In the records that follow, find each line with "Moreover" and pull it out.

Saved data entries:
-------

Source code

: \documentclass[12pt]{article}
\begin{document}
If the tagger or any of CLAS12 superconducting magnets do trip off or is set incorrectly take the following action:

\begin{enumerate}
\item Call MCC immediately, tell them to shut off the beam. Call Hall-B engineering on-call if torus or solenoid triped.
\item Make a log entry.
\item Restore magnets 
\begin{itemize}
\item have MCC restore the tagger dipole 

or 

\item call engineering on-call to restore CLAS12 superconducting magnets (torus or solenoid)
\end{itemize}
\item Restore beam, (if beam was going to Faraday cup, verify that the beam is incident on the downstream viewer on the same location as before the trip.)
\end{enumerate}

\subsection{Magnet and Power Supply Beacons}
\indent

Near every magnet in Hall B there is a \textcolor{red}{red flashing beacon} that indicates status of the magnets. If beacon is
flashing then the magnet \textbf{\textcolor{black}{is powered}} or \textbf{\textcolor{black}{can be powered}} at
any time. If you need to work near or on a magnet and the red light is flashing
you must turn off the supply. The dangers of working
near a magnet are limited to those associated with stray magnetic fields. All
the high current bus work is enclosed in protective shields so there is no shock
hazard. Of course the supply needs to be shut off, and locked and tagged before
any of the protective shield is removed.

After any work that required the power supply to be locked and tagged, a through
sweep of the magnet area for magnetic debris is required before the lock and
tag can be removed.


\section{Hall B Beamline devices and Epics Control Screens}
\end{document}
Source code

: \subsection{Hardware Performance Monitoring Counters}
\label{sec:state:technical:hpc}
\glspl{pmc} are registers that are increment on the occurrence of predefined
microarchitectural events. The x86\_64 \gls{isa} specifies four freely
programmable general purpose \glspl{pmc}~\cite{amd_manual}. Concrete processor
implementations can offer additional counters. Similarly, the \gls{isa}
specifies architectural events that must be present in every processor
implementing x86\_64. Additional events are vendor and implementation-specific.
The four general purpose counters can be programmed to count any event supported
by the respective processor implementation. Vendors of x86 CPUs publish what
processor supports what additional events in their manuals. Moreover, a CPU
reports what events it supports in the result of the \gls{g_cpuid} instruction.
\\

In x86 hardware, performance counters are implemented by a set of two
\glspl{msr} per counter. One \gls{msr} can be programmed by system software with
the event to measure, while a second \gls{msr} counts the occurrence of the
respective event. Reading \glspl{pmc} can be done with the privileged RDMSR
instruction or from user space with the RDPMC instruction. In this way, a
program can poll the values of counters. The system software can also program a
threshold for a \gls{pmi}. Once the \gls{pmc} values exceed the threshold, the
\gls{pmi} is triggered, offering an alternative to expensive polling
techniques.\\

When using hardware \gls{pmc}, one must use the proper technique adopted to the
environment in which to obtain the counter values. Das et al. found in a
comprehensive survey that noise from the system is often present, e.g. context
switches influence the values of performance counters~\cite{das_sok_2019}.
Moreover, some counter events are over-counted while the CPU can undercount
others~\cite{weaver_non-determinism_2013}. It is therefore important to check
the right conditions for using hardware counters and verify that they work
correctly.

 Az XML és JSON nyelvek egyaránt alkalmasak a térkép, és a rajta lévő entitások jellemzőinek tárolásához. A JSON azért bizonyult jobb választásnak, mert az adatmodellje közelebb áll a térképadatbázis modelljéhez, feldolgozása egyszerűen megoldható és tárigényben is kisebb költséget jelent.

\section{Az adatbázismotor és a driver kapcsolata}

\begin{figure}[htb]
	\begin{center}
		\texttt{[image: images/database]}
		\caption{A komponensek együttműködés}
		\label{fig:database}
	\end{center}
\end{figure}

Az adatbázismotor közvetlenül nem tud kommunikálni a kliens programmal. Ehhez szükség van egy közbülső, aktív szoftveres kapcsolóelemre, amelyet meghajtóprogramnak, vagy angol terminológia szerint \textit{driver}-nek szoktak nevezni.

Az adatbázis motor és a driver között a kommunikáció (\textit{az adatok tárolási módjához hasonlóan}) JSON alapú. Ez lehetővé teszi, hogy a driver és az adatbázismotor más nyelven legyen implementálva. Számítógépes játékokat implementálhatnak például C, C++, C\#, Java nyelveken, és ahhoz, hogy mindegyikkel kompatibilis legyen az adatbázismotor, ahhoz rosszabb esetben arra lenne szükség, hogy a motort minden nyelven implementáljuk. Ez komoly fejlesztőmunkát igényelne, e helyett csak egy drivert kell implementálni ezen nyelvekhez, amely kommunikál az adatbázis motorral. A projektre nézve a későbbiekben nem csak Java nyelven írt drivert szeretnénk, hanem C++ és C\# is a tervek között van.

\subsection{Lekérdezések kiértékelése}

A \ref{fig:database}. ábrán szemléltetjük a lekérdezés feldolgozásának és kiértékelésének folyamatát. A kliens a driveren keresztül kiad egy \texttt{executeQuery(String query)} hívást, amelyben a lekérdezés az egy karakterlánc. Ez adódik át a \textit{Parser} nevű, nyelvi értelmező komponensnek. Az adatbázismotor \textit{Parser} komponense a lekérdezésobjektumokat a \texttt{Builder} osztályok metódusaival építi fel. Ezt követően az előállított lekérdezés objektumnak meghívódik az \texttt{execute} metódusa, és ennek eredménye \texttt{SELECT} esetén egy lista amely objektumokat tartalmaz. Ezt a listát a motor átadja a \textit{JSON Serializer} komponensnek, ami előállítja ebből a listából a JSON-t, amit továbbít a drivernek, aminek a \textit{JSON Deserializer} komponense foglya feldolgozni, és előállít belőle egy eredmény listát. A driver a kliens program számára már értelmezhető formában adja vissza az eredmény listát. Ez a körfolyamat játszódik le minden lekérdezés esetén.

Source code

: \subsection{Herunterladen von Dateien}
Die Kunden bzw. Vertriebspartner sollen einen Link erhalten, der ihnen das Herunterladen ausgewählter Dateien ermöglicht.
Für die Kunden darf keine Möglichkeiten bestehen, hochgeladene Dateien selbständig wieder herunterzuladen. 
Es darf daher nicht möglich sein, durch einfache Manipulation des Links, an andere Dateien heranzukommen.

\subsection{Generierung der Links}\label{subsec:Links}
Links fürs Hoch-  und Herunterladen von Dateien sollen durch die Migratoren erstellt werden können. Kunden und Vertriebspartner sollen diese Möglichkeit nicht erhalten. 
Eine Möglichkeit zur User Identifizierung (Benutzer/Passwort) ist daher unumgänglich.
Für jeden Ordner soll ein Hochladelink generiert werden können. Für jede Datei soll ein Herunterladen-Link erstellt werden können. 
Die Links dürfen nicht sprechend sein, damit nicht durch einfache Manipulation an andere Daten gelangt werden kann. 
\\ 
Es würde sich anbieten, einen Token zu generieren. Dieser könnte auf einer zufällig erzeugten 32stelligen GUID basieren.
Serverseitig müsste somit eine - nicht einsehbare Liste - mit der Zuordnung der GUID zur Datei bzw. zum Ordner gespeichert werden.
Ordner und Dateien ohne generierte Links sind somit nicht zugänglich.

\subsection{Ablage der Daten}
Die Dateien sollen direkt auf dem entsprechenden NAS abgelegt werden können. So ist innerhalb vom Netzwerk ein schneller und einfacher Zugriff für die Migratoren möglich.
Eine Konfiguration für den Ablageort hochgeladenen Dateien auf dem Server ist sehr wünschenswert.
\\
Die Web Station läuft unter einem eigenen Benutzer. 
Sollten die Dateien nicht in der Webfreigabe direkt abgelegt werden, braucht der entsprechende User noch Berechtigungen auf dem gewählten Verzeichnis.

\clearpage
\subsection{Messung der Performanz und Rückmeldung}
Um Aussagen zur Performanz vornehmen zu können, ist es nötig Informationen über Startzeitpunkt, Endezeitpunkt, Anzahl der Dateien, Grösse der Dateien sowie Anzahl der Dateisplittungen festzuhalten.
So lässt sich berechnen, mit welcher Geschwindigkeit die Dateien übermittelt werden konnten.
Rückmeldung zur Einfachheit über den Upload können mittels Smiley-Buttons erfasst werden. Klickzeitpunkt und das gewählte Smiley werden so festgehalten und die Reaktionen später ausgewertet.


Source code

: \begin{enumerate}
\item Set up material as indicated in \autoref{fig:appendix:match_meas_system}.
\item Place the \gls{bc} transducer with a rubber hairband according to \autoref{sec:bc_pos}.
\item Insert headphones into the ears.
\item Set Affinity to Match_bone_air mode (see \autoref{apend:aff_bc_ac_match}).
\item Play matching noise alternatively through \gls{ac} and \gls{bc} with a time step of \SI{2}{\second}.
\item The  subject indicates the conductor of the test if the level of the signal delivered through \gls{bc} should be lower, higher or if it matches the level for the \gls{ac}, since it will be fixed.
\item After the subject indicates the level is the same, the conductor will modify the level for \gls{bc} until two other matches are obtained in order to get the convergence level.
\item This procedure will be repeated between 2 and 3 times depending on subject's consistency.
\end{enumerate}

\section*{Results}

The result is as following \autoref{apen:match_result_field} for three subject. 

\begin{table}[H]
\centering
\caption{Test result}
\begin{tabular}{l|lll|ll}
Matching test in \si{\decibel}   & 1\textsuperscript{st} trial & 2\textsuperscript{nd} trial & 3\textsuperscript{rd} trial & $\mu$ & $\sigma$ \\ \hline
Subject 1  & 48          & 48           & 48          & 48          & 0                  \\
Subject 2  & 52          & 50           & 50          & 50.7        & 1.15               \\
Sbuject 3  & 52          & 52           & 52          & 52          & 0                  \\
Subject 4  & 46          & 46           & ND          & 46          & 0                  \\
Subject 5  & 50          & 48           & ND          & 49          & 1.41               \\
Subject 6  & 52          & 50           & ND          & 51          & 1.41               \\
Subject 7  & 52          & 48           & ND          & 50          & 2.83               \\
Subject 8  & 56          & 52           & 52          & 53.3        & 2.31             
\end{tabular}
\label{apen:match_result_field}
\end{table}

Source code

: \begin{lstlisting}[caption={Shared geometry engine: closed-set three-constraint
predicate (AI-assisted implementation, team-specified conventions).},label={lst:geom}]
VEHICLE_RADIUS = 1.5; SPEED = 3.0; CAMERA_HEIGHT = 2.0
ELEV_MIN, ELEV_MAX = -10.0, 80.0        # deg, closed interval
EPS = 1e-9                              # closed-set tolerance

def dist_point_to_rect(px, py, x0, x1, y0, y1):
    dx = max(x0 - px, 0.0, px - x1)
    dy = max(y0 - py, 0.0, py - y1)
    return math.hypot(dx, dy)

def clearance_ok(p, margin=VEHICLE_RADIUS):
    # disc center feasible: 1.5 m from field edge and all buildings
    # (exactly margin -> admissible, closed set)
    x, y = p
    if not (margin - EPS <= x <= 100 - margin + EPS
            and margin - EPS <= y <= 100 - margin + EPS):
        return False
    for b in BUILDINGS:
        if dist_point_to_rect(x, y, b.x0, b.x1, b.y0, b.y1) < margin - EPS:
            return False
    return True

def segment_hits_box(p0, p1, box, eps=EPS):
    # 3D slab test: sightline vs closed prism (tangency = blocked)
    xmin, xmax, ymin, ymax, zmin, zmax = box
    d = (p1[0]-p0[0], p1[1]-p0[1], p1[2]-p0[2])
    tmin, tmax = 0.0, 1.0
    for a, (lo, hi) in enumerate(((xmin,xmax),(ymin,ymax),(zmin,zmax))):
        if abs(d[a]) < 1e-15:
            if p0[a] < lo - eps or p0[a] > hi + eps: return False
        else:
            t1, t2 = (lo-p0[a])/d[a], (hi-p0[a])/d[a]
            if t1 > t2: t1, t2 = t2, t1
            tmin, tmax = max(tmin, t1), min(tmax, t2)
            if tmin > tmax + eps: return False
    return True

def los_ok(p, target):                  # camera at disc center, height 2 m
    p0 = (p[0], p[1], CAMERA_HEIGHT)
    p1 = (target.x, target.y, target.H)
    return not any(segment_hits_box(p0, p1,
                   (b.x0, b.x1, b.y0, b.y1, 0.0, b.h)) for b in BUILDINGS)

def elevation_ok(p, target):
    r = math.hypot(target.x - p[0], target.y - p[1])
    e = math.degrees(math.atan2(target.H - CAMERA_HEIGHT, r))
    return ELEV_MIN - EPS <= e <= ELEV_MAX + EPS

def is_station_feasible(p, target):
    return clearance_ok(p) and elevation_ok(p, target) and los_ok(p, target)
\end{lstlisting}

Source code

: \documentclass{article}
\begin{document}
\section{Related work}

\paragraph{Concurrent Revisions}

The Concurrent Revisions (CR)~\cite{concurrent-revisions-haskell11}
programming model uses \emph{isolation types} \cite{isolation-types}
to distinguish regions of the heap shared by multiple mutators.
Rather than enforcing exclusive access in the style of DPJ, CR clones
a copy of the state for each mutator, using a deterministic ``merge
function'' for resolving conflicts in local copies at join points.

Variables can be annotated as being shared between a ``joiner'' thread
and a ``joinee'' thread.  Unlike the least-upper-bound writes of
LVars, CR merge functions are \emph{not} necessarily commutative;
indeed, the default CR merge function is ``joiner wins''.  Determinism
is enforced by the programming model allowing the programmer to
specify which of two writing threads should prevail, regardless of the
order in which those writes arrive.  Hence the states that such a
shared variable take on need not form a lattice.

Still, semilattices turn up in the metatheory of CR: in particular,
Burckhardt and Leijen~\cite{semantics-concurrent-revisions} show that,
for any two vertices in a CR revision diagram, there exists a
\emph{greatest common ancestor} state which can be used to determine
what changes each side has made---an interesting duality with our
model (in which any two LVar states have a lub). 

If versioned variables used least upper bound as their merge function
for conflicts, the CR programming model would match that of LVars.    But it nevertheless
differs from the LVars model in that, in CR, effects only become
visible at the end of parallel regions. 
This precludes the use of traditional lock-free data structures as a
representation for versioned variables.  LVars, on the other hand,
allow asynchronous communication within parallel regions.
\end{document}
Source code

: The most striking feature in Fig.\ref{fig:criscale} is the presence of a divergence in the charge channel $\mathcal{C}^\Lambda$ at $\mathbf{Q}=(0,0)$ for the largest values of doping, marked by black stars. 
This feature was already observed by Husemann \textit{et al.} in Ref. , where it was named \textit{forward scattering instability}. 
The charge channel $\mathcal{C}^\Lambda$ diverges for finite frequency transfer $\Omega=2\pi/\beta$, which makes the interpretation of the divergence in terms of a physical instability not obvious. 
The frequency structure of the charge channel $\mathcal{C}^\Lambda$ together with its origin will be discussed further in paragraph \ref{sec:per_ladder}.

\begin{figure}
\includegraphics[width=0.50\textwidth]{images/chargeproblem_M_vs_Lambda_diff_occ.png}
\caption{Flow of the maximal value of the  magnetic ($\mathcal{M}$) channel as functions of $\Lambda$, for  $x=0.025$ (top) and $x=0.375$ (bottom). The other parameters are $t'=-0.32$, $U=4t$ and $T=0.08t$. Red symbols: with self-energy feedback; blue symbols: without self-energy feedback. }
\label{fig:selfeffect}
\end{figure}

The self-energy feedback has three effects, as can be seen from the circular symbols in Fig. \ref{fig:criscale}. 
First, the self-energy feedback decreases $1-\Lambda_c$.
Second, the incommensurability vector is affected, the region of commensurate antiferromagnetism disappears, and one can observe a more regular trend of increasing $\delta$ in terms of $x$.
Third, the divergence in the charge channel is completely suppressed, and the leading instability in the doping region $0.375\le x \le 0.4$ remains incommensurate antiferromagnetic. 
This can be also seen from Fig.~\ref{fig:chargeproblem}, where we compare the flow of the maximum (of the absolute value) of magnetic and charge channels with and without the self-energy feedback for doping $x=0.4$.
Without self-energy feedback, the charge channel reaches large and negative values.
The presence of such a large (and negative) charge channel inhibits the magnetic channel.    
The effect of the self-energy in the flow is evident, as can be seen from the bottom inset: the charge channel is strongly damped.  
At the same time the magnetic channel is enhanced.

-------

PROBLEM SOLUTION
processor supports what additional events in their manuals. Moreover, a CPU
Moreover, some counter events are over-counted while the CPU can undercount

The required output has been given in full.